To demonstrate the practical application of the model, we offer the following synopsis from our case. In the aftermath of the blast, KB began transforming stocks of potential resources into resources-in-use in its recovery and social change efforts. Specifically, these stocks included: the social capital of its growing pool of members, including a history of complex connections to AUB; disciplinary and technical expertise developed through members’ experiences as researchers and consultants; a shared ethos bent on evidence-based action; and strategic and tactical repertoires. KB also drew on what we referred to earlier as embodied resources, a type not found in the literature on resource mobilization (Edwards & Gillham, 2013). Rooted in sedimented experiences of oppression and thwarted activism, these existing embodied resources were augmented in the wake of the blast by acute trauma, grief, and rage. Manifestations of the sentience, suffering, and skills that Hällgren et al. (2018) argue are of critical interest in the study of extreme contexts, these embodied resources were not only among the inputs to the three nexuses of resourcing processes, but also constituted and energized two ampliative cycles, i.e., the cycle of critical reflection and action and the cycle of collective healing and striving, that expanded the repertoire of action schema for KB’s members.

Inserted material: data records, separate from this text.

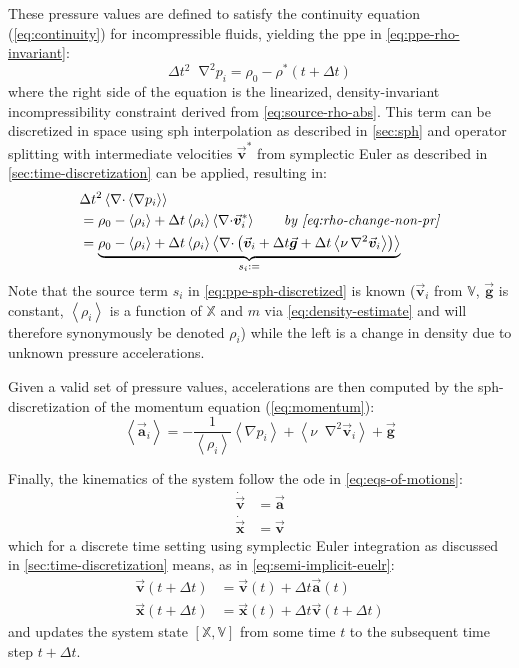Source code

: \documentclass[conference]{IEEEtran}
\newcommand*\Laplace{\mathop{}\!\mathbin\nabla^2}
\newcommand\vek[1]{\vec{\bm{#1}}}
\newcommand\mat[1]{{\mathds{#1}}}
\newcommand\br[1]{\left(#1\right)}
\newcommand\abr[1]{\left\langle#1\right\rangle}
\newcommand\divergence{{\nabla\cdot}}
\begin{document}
These pressure values are defined to satisfy the continuity equation (\autoref{eq:continuity}) for incompressible fluids, yielding the \acf{ppe} in \autoref{eq:ppe-rho-invariant}:
\begin{equation}
  \Delta t^2 \Laplace p_i = \rho_0 - \rho^*(t+\Delta t)
\end{equation}
where the right side of the equation is the linearized, density-invariant incompressibility constraint derived from \autoref{eq:source-rho-abs}. This term can be discretized in space using \ac{sph} interpolation as described in \autoref{sec:sph} and operator splitting with intermediate velocities $\vek{v}^*$ from symplectic Euler as described in \autoref{sec:time-discretization} can be applied, resulting in:
\begin{align}
  &\Delta t^2 \abr{\divergence \abr{\nabla p_i}} \\
  &= \rho_0 - \abr{\rho_i} + \Delta t \abr{\rho_i}\abr{\divergence \vek{v}^*_i}\qquad\textit{by \autoref{eq:rho-change-non-pr}}\\
  &= \underbrace{\rho_0 - \abr{\rho_i} + \Delta t \abr{\rho_i}\abr{\divergence \br{\vek{v}_i + \Delta t \vek{g} + \Delta t \abr{\nu\Laplace\vek{v}_i}}}}_{s_i :=}  %
  \label{eq:ppe-sph-discretized}
\end{align}
Note that the source term $s_i$ in \autoref{eq:ppe-sph-discretized} is known ($\vek{v}_i$ from $\mat{V}$, $\vek{g}$ is constant, $\abr{\rho_i}$ is a function of $\mat{X}$ and $m$ via \autoref{eq:density-estimate} and will therefore synonymously be denoted $\rho_i$) while the left is a change in density due to unknown pressure accelerations.

Given a valid set of pressure values, accelerations are then computed by the \ac{sph}-discretization of the momentum equation (\autoref{eq:momentum}):
\begin{equation}\label{eq:discretized-momentum}
  \abr{\vek{a}_i }= -\frac{1}{\abr{\rho_i}}\abr{\nabla p_i} + \abr{ \nu \Laplace \vek{v}_i} + \vek{g}
\end{equation}

Finally, the kinematics of the system follow the \acs{ode} in \autoref{eq:eqs-of-motions}:
\begin{align}
  \dot{\vek{v}} &= \vek{a}\\
  \dot{\vek{x}} &= \vek{v}
\end{align}
which for a discrete time setting using symplectic Euler integration as discussed in \autoref{sec:time-discretization} means, as in \autoref{eq:semi-implicit-euelr}:
\begin{align}
  \vek{v}\br{t + \Delta t} &= \vek{v}(t) + \Delta t \vek{a}(t)\\
  \vek{x}\br{t + \Delta t} &= \vek{x}(t) + \Delta t \vek{v}\br{t + \Delta t}
\end{align}
and updates the system state $[\mat{X}, \mat{V}]$ from some time $t$ to the subsequent time step $t+\Delta t$. 
\end{document}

Our goal in this first section of the findings has been to offer a broad picture of resourcing agency as a nexus of processes that defies traditional notions of linear or hierarchically nested processes. In the extreme context of creeping crises, resourcing agency is an embodied collective process, entailing suffering, unfolding critical consciousness, healing, and striving in ampliative instantiations of resourced agency. Although we present the figure in two-dimensional space, its instantiations and cycles are not bounded processes with clear beginnings and ends. The model is perhaps better thought of as a mobius strip, without clear directionality or hierarchy, in which each dimension is capable of folding back on itself in a fractal nature.
Zooming in
We now turn to elaborating the specific mechanisms captured in our model, grounding it in the data from our context. First, we zoom in on the entwined nexus of processes at the center of the model to explain how they work in concert. Second, we zoom in further to focus on a particular constituent process, breaking the cycle, using it to show how, as a resourced framework, it both instantiates and illustrates the fractal nature of resourcing agency as a multiplex process. Third, we zoom out to explain how two ampliative cycles (Feldman & Worline, 2012) fuel the creation of an expanded repertoire of resourced agency. We address how critical consciousness—the ampliative cycle that mirrors the notion of praxis in institutional change (Benson, 1977; Seo & Creed, 2002)—appears essential to resourcing agency in creeping crisis and perhaps by extension, in other extreme contexts.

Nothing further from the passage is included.